** Exercise details **
Set the records down again in full, exactly as they are, apart from the images.

=== Supplied material ===

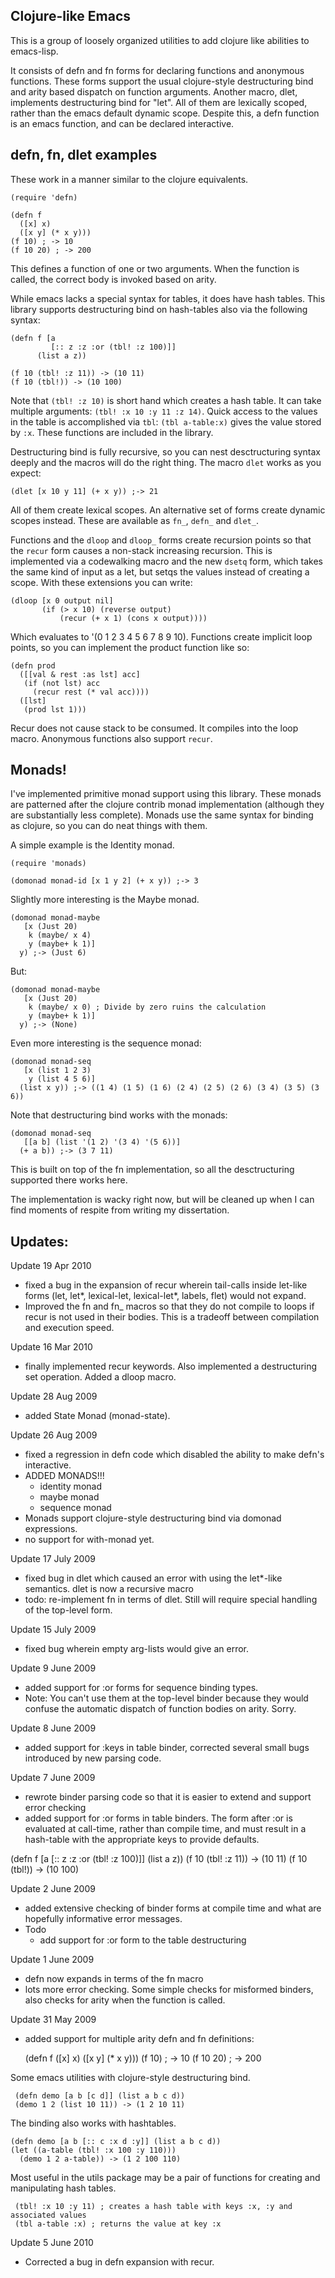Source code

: Clojure-like Emacs
------------------

This is a group of loosely organized utilities to add clojure like
abilities to emacs-lisp.

It consists of defn and fn forms for declaring functions and anonymous
functions.  These forms support the usual clojure-style destructuring
bind and arity based dispatch on function arguments.  Another macro,
dlet, implements destructuring bind for "let".  All of them are
lexically scoped, rather than the emacs default dynamic scope.
Despite this, a defn function is an emacs function, and can be
declared interactive.

defn, fn, dlet examples
-----------------------

These work in a manner similar to the clojure equivalents.

    (require 'defn)

    (defn f 
      ([x] x)
	  ([x y] (* x y)))
    (f 10) ; -> 10
    (f 10 20) ; -> 200

This defines a function of one or two arguments.  When the function is
called, the correct body is invoked based on arity.

While emacs lacks a special syntax for tables, it does have hash
tables.  This library supports destructuring bind on hash-tables also
via the following syntax:

    (defn f [a 
		     [:: z :z :or (tbl! :z 100)]] 
          (list a z))

    (f 10 (tbl! :z 11)) -> (10 11)
    (f 10 (tbl!)) -> (10 100)


Note that `(tbl! :z 10)` is short hand which creates a hash table.  It
can take multiple arguments: `(tbl! :x 10 :y 11 :z 14)`.  Quick access
to the values in the table is accomplished via `tbl`: `(tbl
a-table:x)` gives the value stored by `:x`.  These functions are
included in the library.

Destructuring bind is fully recursive, so you can nest desctructuring
syntax deeply and the macros will do the right thing.  The macro
`dlet` works as you expect:

    (dlet [x 10 y 11] (+ x y)) ;-> 21

All of them create lexical scopes.  An alternative set of forms create
dynamic scopes instead.  These are available as `fn_`, `defn_` and
`dlet_`.

Functions and the `dloop` and `dloop_` forms create recursion points
so that the `recur` form causes a non-stack increasing recursion.
This is implemented via a codewalking macro and the new `dsetq` form,
which takes the same kind of input as a let, but setqs the values
instead of creating a scope.  With these extensions you can write:

	(dloop [x 0 output nil] 
		   (if (> x 10) (reverse output)
		   	   (recur (+ x 1) (cons x output))))

Which evaluates to '(0 1 2 3 4 5 6 7 8 9 10).  Functions create
implicit loop points, so you can implement the product function like
so:

    (defn prod 
      ([[val & rest :as lst] acc]
       (if (not lst) acc
 	     (recur rest (* val acc))))
      ([lst]
       (prod lst 1)))

Recur does not cause stack to be consumed.  It compiles into the loop
macro.  Anonymous functions also support `recur`.

Monads!
-------

I've implemented primitive monad support using this library.  These
monads are patterned after the clojure contrib monad implementation
(although they are substantially less complete).  Monads use the same
syntax for binding as clojure, so you can do neat things with them.

A simple example is the Identity monad.

    (require 'monads)

    (domonad monad-id [x 1 y 2] (+ x y)) ;-> 3

Slightly more interesting is the Maybe monad.

    (domonad monad-maybe 
       [x (Just 20) 
        k (maybe/ x 4) 
        y (maybe+ k 1)] 
      y) ;-> (Just 6)

But:

    (domonad monad-maybe 
       [x (Just 20) 
        k (maybe/ x 0) ; Divide by zero ruins the calculation
        y (maybe+ k 1)] 
      y) ;-> (None)

Even more interesting is the sequence monad:

    (domonad monad-seq 
       [x (list 1 2 3) 
        y (list 4 5 6)] 
      (list x y)) ;-> ((1 4) (1 5) (1 6) (2 4) (2 5) (2 6) (3 4) (3 5) (3 6))

Note that destructuring bind works with the monads:

    (domonad monad-seq
       [[a b] (list '(1 2) '(3 4) '(5 6))]
      (+ a b)) ;-> (3 7 11)

This is built on top of the fn implementation, so all the
desctructuring supported there works here.

The implementation is wacky right now, but will be cleaned up when I
can find moments of respite from writing my dissertation.
  
Updates:
--------
Update 19 Apr 2010

* fixed a bug in the expansion of recur wherein tail-calls inside
  let-like forms (let, let*, lexical-let, lexical-let*, labels, flet)
  would not expand.
* Improved the fn and fn_ macros so that they do not compile to loops
  if recur is not used in their bodies.  This is a tradeoff between
  compilation and execution speed.

Update 16 Mar 2010

* finally implemented recur keywords.  Also implemented a
  destructuring set operation.  Added a dloop macro.

Update 28 Aug 2009

* added State Monad (monad-state).

Update 26 Aug 2009

* fixed a regression in defn code which disabled the ability to make defn's interactive.
* ADDED MONADS!!!
  * identity monad
  * maybe monad
  * sequence monad
* Monads support clojure-style destructuring bind via domonad expressions.
* no support for with-monad yet.


Update 17 July 2009

* fixed bug in dlet which caused an error with using the let*-like semantics.  dlet is now a recursive macro
* todo: re-implement fn in terms of dlet.  Still will require special handling of the top-level form.

Update 15 July 2009

* fixed bug wherein empty arg-lists would give an error.

Update 9 June 2009
* added support for :or forms for sequence binding types.
* Note: You can't use them at the top-level binder because they would confuse the automatic dispatch of function bodies on arity.  Sorry.

Update 8 June 2009
* added support for :keys in table binder, corrected several small bugs introduced by new parsing code.

Update 7 June 2009
* rewrote binder parsing code so that it is easier to extend and support error checking
* added support for :or forms in table binders.  The form after :or is evaluated at call-time, rather than compile time, and must result in a hash-table with the appropriate keys to provide defaults.

(defn f [a [:: z :z :or (tbl! :z 100)]] (list a z))
(f 10 (tbl! :z 11)) -> (10 11)
(f 10 (tbl!)) -> (10 100)


Update 2 June 2009
* added extensive checking of binder forms at compile time and what are hopefully informative error messages. 
* Todo
  - add support for :or form to the table destructuring

Update 1 June 2009
* defn now expands in terms of the fn macro
* lots more error checking.  Some simple checks for misformed binders, also checks for arity when the function is called.

Update 31 May 2009
* added support for multiple arity defn and fn definitions:

    (defn f 
      ([x] x)
	  ([x y] (* x y)))
    (f 10) ; -> 10
    (f 10 20) ; -> 200

  

Some emacs utilities with clojure-style destructuring bind.

	 (defn demo [a b [c d]] (list a b c d))
	 (demo 1 2 (list 10 11)) -> (1 2 10 11)

The binding also works with hashtables.

	(defn demo [a b [:: c :x d :y]] (list a b c d))
	(let ((a-table (tbl! :x 100 :y 110)))
	  (demo 1 2 a-table)) -> (1 2 100 110)

Most useful in the utils package may be a pair of functions for creating and manipulating hash tables.

	 (tbl! :x 10 :y 11) ; creates a hash table with keys :x, :y and associated values
	 (tbl a-table :x) ; returns the value at key :x

Update 5 June 2010
* Corrected a bug in defn expansion with recur.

===

** Written response **
Source code

: Clojure-like Emacs
------------------

This is a group of loosely organized utilities to add clojure like
abilities to emacs-lisp.

It consists of defn and fn forms for declaring functions and anonymous
functions.  These forms support the usual clojure-style destructuring
bind and arity based dispatch on function arguments.  Another macro,
dlet, implements destructuring bind for "let".  All of them are
lexically scoped, rather than the emacs default dynamic scope.
Despite this, a defn function is an emacs function, and can be
declared interactive.

defn, fn, dlet examples
-----------------------

These work in a manner similar to the clojure equivalents.

    (require 'defn)

    (defn f 
      ([x] x)
	  ([x y] (* x y)))
    (f 10) ; -> 10
    (f 10 20) ; -> 200

This defines a function of one or two arguments.  When the function is
called, the correct body is invoked based on arity.

While emacs lacks a special syntax for tables, it does have hash
tables.  This library supports destructuring bind on hash-tables also
via the following syntax:

    (defn f [a 
		     [:: z :z :or (tbl! :z 100)]] 
          (list a z))

    (f 10 (tbl! :z 11)) -> (10 11)
    (f 10 (tbl!)) -> (10 100)


Note that `(tbl! :z 10)` is short hand which creates a hash table.  It
can take multiple arguments: `(tbl! :x 10 :y 11 :z 14)`.  Quick access
to the values in the table is accomplished via `tbl`: `(tbl
a-table:x)` gives the value stored by `:x`.  These functions are
included in the library.

Destructuring bind is fully recursive, so you can nest desctructuring
syntax deeply and the macros will do the right thing.  The macro
`dlet` works as you expect:

    (dlet [x 10 y 11] (+ x y)) ;-> 21

All of them create lexical scopes.  An alternative set of forms create
dynamic scopes instead.  These are available as `fn_`, `defn_` and
`dlet_`.

Functions and the `dloop` and `dloop_` forms create recursion points
so that the `recur` form causes a non-stack increasing recursion.
This is implemented via a codewalking macro and the new `dsetq` form,
which takes the same kind of input as a let, but setqs the values
instead of creating a scope.  With these extensions you can write:

	(dloop [x 0 output nil] 
		   (if (> x 10) (reverse output)
		   	   (recur (+ x 1) (cons x output))))

Which evaluates to '(0 1 2 3 4 5 6 7 8 9 10).  Functions create
implicit loop points, so you can implement the product function like
so:

    (defn prod 
      ([[val & rest :as lst] acc]
       (if (not lst) acc
 	     (recur rest (* val acc))))
      ([lst]
       (prod lst 1)))

Recur does not cause stack to be consumed.  It compiles into the loop
macro.  Anonymous functions also support `recur`.

Monads!
-------

I've implemented primitive monad support using this library.  These
monads are patterned after the clojure contrib monad implementation
(although they are substantially less complete).  Monads use the same
syntax for binding as clojure, so you can do neat things with them.

A simple example is the Identity monad.

    (require 'monads)

    (domonad monad-id [x 1 y 2] (+ x y)) ;-> 3

Slightly more interesting is the Maybe monad.

    (domonad monad-maybe 
       [x (Just 20) 
        k (maybe/ x 4) 
        y (maybe+ k 1)] 
      y) ;-> (Just 6)

But:

    (domonad monad-maybe 
       [x (Just 20) 
        k (maybe/ x 0) ; Divide by zero ruins the calculation
        y (maybe+ k 1)] 
      y) ;-> (None)

Even more interesting is the sequence monad:

    (domonad monad-seq 
       [x (list 1 2 3) 
        y (list 4 5 6)] 
      (list x y)) ;-> ((1 4) (1 5) (1 6) (2 4) (2 5) (2 6) (3 4) (3 5) (3 6))

Note that destructuring bind works with the monads:

    (domonad monad-seq
       [[a b] (list '(1 2) '(3 4) '(5 6))]
      (+ a b)) ;-> (3 7 11)

This is built on top of the fn implementation, so all the
desctructuring supported there works here.

The implementation is wacky right now, but will be cleaned up when I
can find moments of respite from writing my dissertation.
  
Updates:
--------
Update 19 Apr 2010

* fixed a bug in the expansion of recur wherein tail-calls inside
  let-like forms (let, let*, lexical-let, lexical-let*, labels, flet)
  would not expand.
* Improved the fn and fn_ macros so that they do not compile to loops
  if recur is not used in their bodies.  This is a tradeoff between
  compilation and execution speed.

Update 16 Mar 2010

* finally implemented recur keywords.  Also implemented a
  destructuring set operation.  Added a dloop macro.

Update 28 Aug 2009

* added State Monad (monad-state).

Update 26 Aug 2009

* fixed a regression in defn code which disabled the ability to make defn's interactive.
* ADDED MONADS!!!
  * identity monad
  * maybe monad
  * sequence monad
* Monads support clojure-style destructuring bind via domonad expressions.
* no support for with-monad yet.


Update 17 July 2009

* fixed bug in dlet which caused an error with using the let*-like semantics.  dlet is now a recursive macro
* todo: re-implement fn in terms of dlet.  Still will require special handling of the top-level form.

Update 15 July 2009

* fixed bug wherein empty arg-lists would give an error.

Update 9 June 2009
* added support for :or forms for sequence binding types.
* Note: You can't use them at the top-level binder because they would confuse the automatic dispatch of function bodies on arity.  Sorry.

Update 8 June 2009
* added support for :keys in table binder, corrected several small bugs introduced by new parsing code.

Update 7 June 2009
* rewrote binder parsing code so that it is easier to extend and support error checking
* added support for :or forms in table binders.  The form after :or is evaluated at call-time, rather than compile time, and must result in a hash-table with the appropriate keys to provide defaults.

(defn f [a [:: z :z :or (tbl! :z 100)]] (list a z))
(f 10 (tbl! :z 11)) -> (10 11)
(f 10 (tbl!)) -> (10 100)


Update 2 June 2009
* added extensive checking of binder forms at compile time and what are hopefully informative error messages. 
* Todo
  - add support for :or form to the table destructuring

Update 1 June 2009
* defn now expands in terms of the fn macro
* lots more error checking.  Some simple checks for misformed binders, also checks for arity when the function is called.

Update 31 May 2009
* added support for multiple arity defn and fn definitions:

    (defn f 
      ([x] x)
	  ([x y] (* x y)))
    (f 10) ; -> 10
    (f 10 20) ; -> 200

  

Some emacs utilities with clojure-style destructuring bind.

	 (defn demo [a b [c d]] (list a b c d))
	 (demo 1 2 (list 10 11)) -> (1 2 10 11)

The binding also works with hashtables.

	(defn demo [a b [:: c :x d :y]] (list a b c d))
	(let ((a-table (tbl! :x 100 :y 110)))
	  (demo 1 2 a-table)) -> (1 2 100 110)

Most useful in the utils package may be a pair of functions for creating and manipulating hash tables.

	 (tbl! :x 10 :y 11) ; creates a hash table with keys :x, :y and associated values
	 (tbl a-table :x) ; returns the value at key :x

Update 5 June 2010
* Corrected a bug in defn expansion with recur.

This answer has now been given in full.